▸ **Work to complete**: Each line below that contains the word "usuário" must be copied.

▸ **Task input**:
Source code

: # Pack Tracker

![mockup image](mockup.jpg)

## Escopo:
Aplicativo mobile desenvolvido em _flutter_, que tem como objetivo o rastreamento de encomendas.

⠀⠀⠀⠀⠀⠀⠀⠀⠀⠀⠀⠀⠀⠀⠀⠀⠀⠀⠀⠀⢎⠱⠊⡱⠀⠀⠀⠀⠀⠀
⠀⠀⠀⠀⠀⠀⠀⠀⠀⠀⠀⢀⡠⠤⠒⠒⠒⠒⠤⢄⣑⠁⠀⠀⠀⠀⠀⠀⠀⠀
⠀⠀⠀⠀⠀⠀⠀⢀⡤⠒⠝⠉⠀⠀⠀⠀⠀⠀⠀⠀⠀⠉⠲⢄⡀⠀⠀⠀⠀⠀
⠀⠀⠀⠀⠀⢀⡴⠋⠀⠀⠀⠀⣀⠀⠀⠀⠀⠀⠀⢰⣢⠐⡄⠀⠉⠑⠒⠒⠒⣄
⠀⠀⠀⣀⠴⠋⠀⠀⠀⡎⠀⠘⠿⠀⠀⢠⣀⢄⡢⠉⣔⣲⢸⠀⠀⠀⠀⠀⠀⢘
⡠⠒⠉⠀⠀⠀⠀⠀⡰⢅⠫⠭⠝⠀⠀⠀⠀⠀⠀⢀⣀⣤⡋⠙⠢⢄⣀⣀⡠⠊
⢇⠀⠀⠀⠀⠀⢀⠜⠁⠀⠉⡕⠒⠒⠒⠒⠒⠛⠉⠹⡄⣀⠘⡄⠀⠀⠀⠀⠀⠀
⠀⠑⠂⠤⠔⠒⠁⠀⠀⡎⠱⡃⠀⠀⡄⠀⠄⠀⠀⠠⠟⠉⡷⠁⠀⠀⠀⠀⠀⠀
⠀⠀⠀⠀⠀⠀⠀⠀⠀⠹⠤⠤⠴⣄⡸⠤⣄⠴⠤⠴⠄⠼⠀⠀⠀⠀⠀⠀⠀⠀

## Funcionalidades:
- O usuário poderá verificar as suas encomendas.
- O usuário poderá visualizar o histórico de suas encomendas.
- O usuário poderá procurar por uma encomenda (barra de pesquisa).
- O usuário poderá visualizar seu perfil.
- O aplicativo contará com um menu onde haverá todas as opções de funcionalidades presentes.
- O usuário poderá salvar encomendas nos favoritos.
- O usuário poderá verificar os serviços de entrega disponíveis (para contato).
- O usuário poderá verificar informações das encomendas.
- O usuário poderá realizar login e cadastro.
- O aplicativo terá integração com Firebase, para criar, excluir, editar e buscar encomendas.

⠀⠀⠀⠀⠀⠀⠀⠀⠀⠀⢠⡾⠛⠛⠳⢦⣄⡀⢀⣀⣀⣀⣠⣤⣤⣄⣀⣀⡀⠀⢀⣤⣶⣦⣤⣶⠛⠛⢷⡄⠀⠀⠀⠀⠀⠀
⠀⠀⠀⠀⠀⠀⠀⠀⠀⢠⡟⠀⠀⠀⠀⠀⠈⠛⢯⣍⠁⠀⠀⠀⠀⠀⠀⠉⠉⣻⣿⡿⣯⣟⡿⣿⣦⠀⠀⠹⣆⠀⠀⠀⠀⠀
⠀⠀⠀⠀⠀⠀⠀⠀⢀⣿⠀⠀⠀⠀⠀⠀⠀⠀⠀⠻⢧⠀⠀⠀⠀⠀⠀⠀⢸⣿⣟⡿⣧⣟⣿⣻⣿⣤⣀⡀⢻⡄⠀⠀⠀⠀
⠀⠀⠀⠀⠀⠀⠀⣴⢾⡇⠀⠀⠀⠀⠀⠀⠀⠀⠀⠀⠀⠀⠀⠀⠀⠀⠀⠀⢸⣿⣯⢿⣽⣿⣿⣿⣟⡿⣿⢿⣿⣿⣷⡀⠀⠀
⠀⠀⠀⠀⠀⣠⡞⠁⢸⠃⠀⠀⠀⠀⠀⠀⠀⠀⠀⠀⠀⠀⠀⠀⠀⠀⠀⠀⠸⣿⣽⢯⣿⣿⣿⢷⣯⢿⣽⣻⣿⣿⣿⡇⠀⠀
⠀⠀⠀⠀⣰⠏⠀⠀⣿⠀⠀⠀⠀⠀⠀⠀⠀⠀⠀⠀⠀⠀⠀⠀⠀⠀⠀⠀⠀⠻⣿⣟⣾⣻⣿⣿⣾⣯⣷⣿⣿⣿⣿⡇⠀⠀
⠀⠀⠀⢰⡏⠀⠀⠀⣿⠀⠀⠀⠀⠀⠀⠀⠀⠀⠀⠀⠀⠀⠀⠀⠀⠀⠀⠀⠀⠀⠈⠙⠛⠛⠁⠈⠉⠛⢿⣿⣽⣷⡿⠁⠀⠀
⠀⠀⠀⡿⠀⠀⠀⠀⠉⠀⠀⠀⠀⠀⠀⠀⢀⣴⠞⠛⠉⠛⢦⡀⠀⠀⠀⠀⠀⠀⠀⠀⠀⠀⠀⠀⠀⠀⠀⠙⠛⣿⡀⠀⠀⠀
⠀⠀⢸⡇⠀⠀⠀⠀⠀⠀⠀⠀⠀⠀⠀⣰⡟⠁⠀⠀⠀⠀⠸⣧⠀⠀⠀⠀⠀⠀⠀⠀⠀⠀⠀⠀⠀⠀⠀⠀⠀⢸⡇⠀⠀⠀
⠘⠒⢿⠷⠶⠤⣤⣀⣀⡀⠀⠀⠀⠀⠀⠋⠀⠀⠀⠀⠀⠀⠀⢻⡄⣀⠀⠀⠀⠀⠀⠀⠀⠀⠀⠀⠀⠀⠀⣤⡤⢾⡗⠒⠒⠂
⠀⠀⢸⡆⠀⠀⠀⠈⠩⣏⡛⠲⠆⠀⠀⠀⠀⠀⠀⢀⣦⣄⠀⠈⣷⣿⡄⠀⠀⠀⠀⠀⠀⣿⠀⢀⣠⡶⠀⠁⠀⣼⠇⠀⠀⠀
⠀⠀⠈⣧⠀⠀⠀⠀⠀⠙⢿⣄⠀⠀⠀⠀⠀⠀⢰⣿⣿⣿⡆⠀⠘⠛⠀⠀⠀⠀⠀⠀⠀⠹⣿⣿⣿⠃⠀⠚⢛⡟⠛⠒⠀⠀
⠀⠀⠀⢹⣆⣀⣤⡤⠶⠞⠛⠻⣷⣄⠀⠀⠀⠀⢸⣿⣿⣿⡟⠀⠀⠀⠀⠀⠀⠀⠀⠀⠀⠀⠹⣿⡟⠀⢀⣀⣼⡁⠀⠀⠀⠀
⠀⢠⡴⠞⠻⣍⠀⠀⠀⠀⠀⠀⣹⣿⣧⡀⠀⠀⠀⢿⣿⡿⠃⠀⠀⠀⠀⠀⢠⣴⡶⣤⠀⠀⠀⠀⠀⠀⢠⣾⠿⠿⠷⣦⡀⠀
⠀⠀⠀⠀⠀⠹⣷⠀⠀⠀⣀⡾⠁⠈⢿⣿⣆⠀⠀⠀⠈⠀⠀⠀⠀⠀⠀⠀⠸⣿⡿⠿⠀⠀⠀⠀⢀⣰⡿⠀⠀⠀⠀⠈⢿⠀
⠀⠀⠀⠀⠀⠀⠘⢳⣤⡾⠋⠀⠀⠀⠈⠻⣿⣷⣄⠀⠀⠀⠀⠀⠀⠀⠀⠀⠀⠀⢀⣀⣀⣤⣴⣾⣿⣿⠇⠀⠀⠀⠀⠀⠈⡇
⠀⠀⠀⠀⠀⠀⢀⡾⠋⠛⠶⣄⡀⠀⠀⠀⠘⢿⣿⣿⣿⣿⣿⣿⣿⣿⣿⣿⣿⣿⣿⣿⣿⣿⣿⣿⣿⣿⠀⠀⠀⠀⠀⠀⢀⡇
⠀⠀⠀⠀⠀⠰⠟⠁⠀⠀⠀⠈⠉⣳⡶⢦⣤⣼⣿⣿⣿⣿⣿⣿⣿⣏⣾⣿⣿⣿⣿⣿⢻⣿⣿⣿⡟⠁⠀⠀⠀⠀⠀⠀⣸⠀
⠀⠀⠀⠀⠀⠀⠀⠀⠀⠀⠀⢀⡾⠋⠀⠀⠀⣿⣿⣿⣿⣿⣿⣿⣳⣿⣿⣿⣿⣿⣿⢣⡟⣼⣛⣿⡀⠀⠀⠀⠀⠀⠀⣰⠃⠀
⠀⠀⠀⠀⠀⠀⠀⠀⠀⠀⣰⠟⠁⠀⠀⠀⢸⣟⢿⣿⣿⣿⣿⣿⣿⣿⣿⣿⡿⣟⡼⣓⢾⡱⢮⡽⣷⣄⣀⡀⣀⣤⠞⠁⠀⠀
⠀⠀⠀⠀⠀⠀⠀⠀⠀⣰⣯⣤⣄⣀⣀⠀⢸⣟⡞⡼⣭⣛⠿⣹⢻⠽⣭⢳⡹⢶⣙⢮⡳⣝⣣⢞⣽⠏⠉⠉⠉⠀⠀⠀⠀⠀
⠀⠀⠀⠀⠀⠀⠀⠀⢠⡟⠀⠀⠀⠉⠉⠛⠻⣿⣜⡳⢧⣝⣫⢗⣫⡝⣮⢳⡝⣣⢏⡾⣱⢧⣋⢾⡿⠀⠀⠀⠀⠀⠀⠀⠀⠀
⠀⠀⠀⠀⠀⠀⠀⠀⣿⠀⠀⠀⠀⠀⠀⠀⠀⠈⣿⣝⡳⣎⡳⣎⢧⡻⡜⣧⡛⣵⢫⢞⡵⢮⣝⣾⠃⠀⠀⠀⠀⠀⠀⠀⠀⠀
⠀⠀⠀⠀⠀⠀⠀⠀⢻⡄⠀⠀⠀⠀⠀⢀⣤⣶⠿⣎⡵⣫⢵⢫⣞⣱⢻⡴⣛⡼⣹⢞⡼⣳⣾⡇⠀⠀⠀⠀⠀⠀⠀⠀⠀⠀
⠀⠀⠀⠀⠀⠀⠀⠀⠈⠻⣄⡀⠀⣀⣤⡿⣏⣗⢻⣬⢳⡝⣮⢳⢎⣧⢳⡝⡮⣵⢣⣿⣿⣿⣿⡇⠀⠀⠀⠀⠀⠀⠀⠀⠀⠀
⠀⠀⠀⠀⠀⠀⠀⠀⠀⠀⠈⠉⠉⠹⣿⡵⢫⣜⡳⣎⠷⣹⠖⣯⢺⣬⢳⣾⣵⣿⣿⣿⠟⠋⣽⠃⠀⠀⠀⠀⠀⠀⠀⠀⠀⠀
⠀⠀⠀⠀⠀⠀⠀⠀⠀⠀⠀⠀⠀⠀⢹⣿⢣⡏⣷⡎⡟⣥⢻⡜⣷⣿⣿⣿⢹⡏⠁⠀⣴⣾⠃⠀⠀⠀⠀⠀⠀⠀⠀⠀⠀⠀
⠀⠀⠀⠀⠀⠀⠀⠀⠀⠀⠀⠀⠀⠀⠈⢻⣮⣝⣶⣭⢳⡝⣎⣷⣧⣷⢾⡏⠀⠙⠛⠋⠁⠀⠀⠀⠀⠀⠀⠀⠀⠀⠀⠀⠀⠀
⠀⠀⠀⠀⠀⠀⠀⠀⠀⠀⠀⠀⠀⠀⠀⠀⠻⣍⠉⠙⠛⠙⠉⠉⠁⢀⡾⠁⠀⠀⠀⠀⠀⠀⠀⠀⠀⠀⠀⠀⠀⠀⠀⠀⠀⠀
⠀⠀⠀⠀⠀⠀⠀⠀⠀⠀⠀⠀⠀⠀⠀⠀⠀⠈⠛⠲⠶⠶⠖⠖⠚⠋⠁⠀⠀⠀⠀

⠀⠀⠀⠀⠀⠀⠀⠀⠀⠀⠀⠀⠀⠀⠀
...
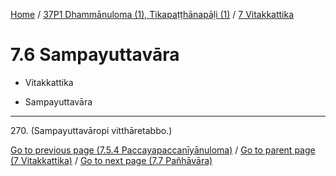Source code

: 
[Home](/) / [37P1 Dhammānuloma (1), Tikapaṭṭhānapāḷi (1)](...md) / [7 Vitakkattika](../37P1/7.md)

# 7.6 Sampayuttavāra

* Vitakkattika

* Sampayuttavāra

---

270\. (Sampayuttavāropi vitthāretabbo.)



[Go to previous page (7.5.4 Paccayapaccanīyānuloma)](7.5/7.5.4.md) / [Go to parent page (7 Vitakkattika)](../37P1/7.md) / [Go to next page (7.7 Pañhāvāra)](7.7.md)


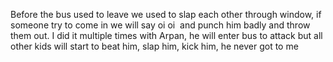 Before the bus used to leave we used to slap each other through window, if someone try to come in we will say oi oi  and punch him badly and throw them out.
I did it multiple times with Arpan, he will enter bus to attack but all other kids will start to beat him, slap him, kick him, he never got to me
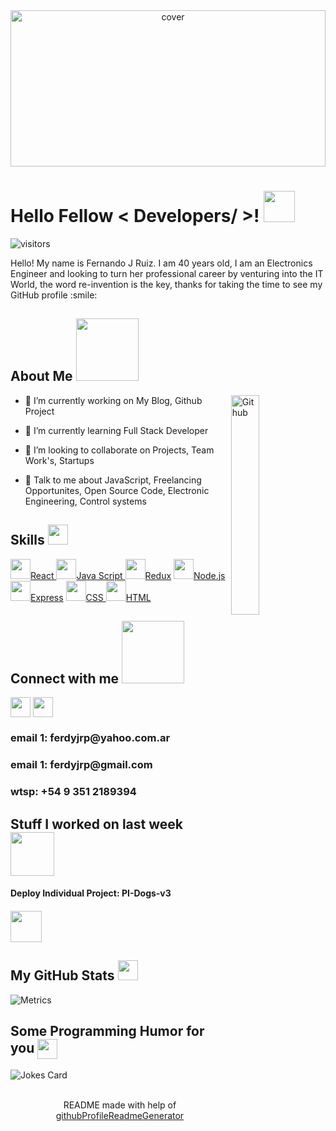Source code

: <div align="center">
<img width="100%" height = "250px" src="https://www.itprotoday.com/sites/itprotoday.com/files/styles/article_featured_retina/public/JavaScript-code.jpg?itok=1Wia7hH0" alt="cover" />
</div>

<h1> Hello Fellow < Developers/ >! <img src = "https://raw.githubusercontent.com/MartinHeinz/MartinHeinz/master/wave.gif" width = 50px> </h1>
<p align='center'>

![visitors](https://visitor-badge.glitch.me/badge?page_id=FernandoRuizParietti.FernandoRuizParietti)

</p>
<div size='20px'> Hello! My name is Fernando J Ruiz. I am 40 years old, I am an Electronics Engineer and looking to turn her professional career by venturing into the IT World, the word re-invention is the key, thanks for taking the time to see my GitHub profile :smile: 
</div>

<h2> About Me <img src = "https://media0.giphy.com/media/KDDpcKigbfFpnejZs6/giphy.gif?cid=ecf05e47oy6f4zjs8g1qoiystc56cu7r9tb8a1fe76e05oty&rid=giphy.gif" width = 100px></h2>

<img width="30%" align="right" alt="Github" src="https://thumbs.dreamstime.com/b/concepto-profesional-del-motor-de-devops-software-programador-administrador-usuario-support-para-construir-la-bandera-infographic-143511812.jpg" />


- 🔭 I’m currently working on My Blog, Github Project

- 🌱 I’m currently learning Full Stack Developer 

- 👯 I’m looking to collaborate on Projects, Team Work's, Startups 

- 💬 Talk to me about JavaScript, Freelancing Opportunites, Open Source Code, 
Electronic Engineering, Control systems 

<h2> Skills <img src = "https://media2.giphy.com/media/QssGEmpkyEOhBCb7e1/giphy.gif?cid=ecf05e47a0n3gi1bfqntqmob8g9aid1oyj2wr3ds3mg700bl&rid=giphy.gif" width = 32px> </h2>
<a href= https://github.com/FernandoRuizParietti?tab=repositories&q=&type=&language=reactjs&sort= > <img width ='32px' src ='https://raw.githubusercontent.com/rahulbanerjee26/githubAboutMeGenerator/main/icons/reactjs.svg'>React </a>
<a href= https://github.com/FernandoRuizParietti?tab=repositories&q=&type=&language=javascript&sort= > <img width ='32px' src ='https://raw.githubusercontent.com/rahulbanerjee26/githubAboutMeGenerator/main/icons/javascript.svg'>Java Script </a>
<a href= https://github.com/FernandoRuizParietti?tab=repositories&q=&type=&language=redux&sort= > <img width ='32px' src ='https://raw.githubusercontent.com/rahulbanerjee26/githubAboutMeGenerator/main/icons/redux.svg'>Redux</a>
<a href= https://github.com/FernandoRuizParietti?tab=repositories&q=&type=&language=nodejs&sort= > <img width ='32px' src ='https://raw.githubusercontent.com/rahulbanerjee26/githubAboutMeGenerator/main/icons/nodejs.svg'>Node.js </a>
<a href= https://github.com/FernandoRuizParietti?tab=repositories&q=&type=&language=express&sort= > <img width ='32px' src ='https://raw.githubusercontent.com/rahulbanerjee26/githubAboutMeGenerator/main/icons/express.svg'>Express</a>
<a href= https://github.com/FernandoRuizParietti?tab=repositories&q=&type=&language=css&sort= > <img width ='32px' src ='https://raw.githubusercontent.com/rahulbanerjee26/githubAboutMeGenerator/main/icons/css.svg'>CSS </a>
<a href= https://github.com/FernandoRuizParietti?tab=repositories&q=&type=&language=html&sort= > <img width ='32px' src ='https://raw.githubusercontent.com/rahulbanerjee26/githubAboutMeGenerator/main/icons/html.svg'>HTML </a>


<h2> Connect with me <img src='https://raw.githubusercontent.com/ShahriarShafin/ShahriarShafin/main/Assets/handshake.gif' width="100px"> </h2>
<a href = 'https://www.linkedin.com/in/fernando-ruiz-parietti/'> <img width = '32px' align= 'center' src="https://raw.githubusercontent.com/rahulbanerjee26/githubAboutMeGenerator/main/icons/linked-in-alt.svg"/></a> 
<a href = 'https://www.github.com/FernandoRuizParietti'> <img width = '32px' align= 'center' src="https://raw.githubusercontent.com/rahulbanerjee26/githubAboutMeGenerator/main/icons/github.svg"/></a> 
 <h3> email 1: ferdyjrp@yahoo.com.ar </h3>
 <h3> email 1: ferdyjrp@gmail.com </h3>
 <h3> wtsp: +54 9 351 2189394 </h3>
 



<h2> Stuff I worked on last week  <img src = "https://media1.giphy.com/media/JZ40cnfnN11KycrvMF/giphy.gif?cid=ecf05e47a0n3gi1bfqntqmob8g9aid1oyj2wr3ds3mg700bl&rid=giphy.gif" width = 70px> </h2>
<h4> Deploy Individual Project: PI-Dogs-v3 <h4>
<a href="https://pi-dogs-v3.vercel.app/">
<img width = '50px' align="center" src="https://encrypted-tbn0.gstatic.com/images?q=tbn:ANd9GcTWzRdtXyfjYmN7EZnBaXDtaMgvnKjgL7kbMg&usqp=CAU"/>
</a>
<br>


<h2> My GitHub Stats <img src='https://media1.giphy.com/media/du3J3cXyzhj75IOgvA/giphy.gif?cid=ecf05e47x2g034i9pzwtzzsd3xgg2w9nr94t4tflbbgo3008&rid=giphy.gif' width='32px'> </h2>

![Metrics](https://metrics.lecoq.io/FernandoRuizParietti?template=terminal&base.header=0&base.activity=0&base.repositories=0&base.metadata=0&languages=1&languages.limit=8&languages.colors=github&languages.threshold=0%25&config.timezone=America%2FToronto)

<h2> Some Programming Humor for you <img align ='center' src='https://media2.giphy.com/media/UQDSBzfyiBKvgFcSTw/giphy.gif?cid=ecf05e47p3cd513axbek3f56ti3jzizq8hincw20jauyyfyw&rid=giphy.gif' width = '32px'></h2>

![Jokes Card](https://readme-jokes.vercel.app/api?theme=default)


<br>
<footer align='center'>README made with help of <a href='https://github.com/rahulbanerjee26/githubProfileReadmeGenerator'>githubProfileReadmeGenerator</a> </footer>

▸ **Your solution**:
- O usuário poderá verificar as suas encomendas.
- O usuário poderá visualizar o histórico de suas encomendas.
- O usuário poderá procurar por uma encomenda (barra de pesquisa).
- O usuário poderá visualizar seu perfil.
- O usuário poderá salvar encomendas nos favoritos.
- O usuário poderá verificar os serviços de entrega disponíveis (para contato).
- O usuário poderá verificar informações das encomendas.
- O usuário poderá realizar login e cadastro.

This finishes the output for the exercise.